Try and take some satisfaction in the accrued interest that is helping to pay down Giancarlo Stanton’s $32 million contract for next season.
For now, you’re asked to blindly imagine how the Yankees might offer you more bang for the buck than in 2023, “a disaster’’ in the words of GM Brian Cashman last month, but a season that still brought over three million fans to Yankee Stadium.
Which brings us to wondering what ownership is prepared to do, or not, to not only emerge from this wreckage but to reverse a backward trend and a pennant-less drought celebrating its 14th anniversary.
For fans with foggy recollections of the Yankees’ last world title, it’s hard to term this a lost generation with five trips to the AL Championship Series since 2009.
But since July 2022, the Yankees have been a .500 club, and that would have been cause for sweeping changes in the last pinstriped era.
Echoes of George Steinbrenner
Just for historical perspective…
“We plan absentee ownership as far as running the Yankees is concerned… I’ll stick to building ships,’’ said George Steinbrenner, famously, after his group purchased the Yankees in 1973.
Over the next 13 seasons, The Boss cycled through 12 managerial changes (four of them Billy Martin, and there would be a fifth), six general manager changes (there would be six more), and 12 different pitching coaches (with more to come).
In the 13 seasons under Hal Steinbrenner since the Yankees’ last title, they have changed managers once and pitching coaches twice.
For the first time in Cashman’s 26-year run, a coach was dismissed in-season when Dillon Lawson was let go in July.
Last year’s ALCS sweep at the hands of the Astros – and doesn’t that seem a long time ago – provided a hard reality about the Yankees being many lengths away from Houston’s winning model.
Consider what you will of the Astros’ electronic sign-stealing scandal damaging the Yankees’ chances in 2017 and 2019.
But the Los Angeles Dodgers have at least an equal argument, and other clubs – the Yanks included – weren’t innocent when it came to the early era of video room advantage-taking.
They just weren’t as blatant or bold.
Yankees are promising ‘deep dive’ look
Anyway, Hal Steinbrenner has already promised a deep dive into the organization’s departments and processes, with special mention of its application of analytics – with an independent review conducted by an outside firm.
This would not qualify under the “What Would George Do?’’ winter itinerary, for those preferring swift and dramatic changes.
Cashman sounded strongly like someone coming back and invested when he spoke recently about “removing the emotion’’ and digging into the root causes of how a $290 million payroll bought the Yankees a fourth- or fifth-place finish – way behind the small payroll Baltimore Orioles and Tampa Bay Rays.

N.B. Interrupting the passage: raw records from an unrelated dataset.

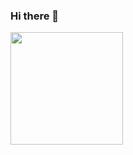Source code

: ### Hi there 👋

<div>
 <img height = "180em" src = " https://github-readme-stats.vercel.app/api?username=MarceloDonato&show_icons=true&hide_border=true&&count_private=true&include_all_commits=true " />
</div>

<!--
**MarceloDonato/marcelodonato** is a ✨ _special_ ✨ repository because its `README.md` (this file) appears on your GitHub profile.

Here are some ideas to get you started:

- 🔭 I’m currently working on ...
- 🌱 I’m currently learning ...
- 👯 I’m looking to collaborate on ...
- 🤔 I’m looking for help with ...
- 💬 Ask me about ...
- 📫 How to reach me: ...
- 😄 Pronouns: ...
- ⚡ Fun fact: ...
-->
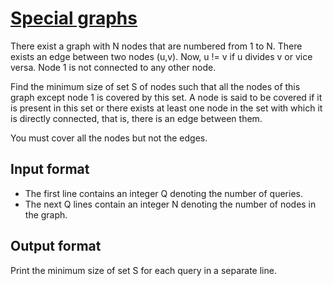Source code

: # [Special graphs][link]

There exist a graph with N nodes that are numbered from 1 to N. There exists an edge between two nodes (u,v). Now, u != v if u divides v or vice versa. Node 1 is not connected to any other node.

Find the minimum size of set S of nodes such that all the nodes of this graph except node 1 is covered by this set. A node is said to be covered if it is present in this set or there exists at least one node in the set with which it is directly connected, that is, there is an edge between them.

You must cover all the nodes but not the edges.

## Input format

- The first line contains an integer Q denoting the number of queries.
- The next Q lines contain an integer N denoting the number of nodes in the graph.

## Output format

Print the minimum size of set S for each query in a separate line.

[link]: https://www.hackerearth.com/practice/algorithms/graphs/graph-representation/practice-problems/algorithm/special-graph-2-3b2bf33c/

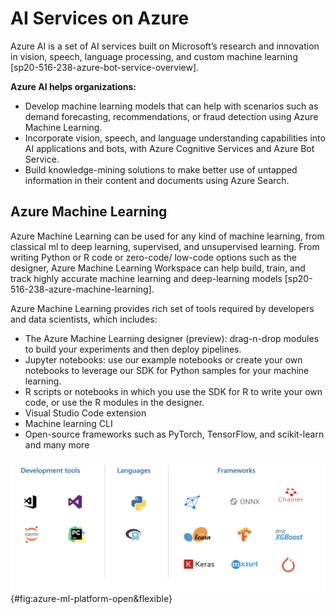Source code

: # AI Services on Azure

Azure AI is a set of AI services built on Microsoft’s research and innovation in vision, speech, language processing, and custom machine learning [sp20-516-238-azure-bot-service-overview]. 

**Azure AI helps organizations:**

* Develop machine learning models that can help with scenarios such as demand forecasting, recommendations, or fraud detection using Azure Machine Learning.
* Incorporate vision, speech, and language understanding capabilities into AI applications and bots, with Azure Cognitive Services and Azure Bot Service.
* Build knowledge-mining solutions to make better use of untapped information in their content and documents using Azure Search.

## Azure Machine Learning

Azure Machine Learning can be used for any kind of machine learning, from classical ml to deep learning, supervised, and unsupervised learning. From writing Python or R code or zero-code/ low-code options such as the designer, Azure Machine Learning Workspace can help build, train, and track highly accurate machine learning and deep-learning models [sp20-516-238-azure-machine-learning].

Azure Machine Learning provides rich set of tools required by developers and data scientists, which includes:

*  The Azure Machine Learning designer (preview): drag-n-drop modules to build your experiments and then deploy pipelines.
* Jupyter notebooks: use our example notebooks or create your own notebooks to leverage our SDK for Python samples for your machine learning.
* R scripts or notebooks in which you use the SDK for R to write your own code, or use the R modules in the designer.
* Visual Studio Code extension
* Machine learning CLI
* Open-source frameworks such as PyTorch, TensorFlow, and scikit-learn and many more

![Open and Flexible Azure ML Platform [sp20-516-238-azure-ml-platform]](images/azure-ml-platform.png){#fig:azure-ml-platform-open&flexible}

“There’s definitely going to be a lot of internal assessments going on,’’ Cashman acknowledged recently.
‘When they struggle, I struggle’: Sean Casey on ups and downs as Yankees batting coach
With the assumption that the GM and manager Aaron Boone are retained by Steinbrenner to work toward the 2024 turnaround, the Yankees must consider several staff changes throughout the organization, their current strength-and-conditioning methods, and the practice of accumulating players in their 30s with injury histories.
By all means, go all-in on Japan’s Yoshinobu Yamamoto, 25, a dynamic-looking starting pitcher, and see what the new price is for Shohei Ohtani.
Keep checking the trade cost of adding much needed left-handed hitting to a dull lineup – an order already compromised in 2024 by Jasson Dominguez’s lengthy absence due to Tommy John surgery.
The power of the checkbook is still the Yankees’ greatest advantage, but that won’t solve their systemic problems.
Maybe that promised deep dive ought to include how the Dodgers and Braves do business.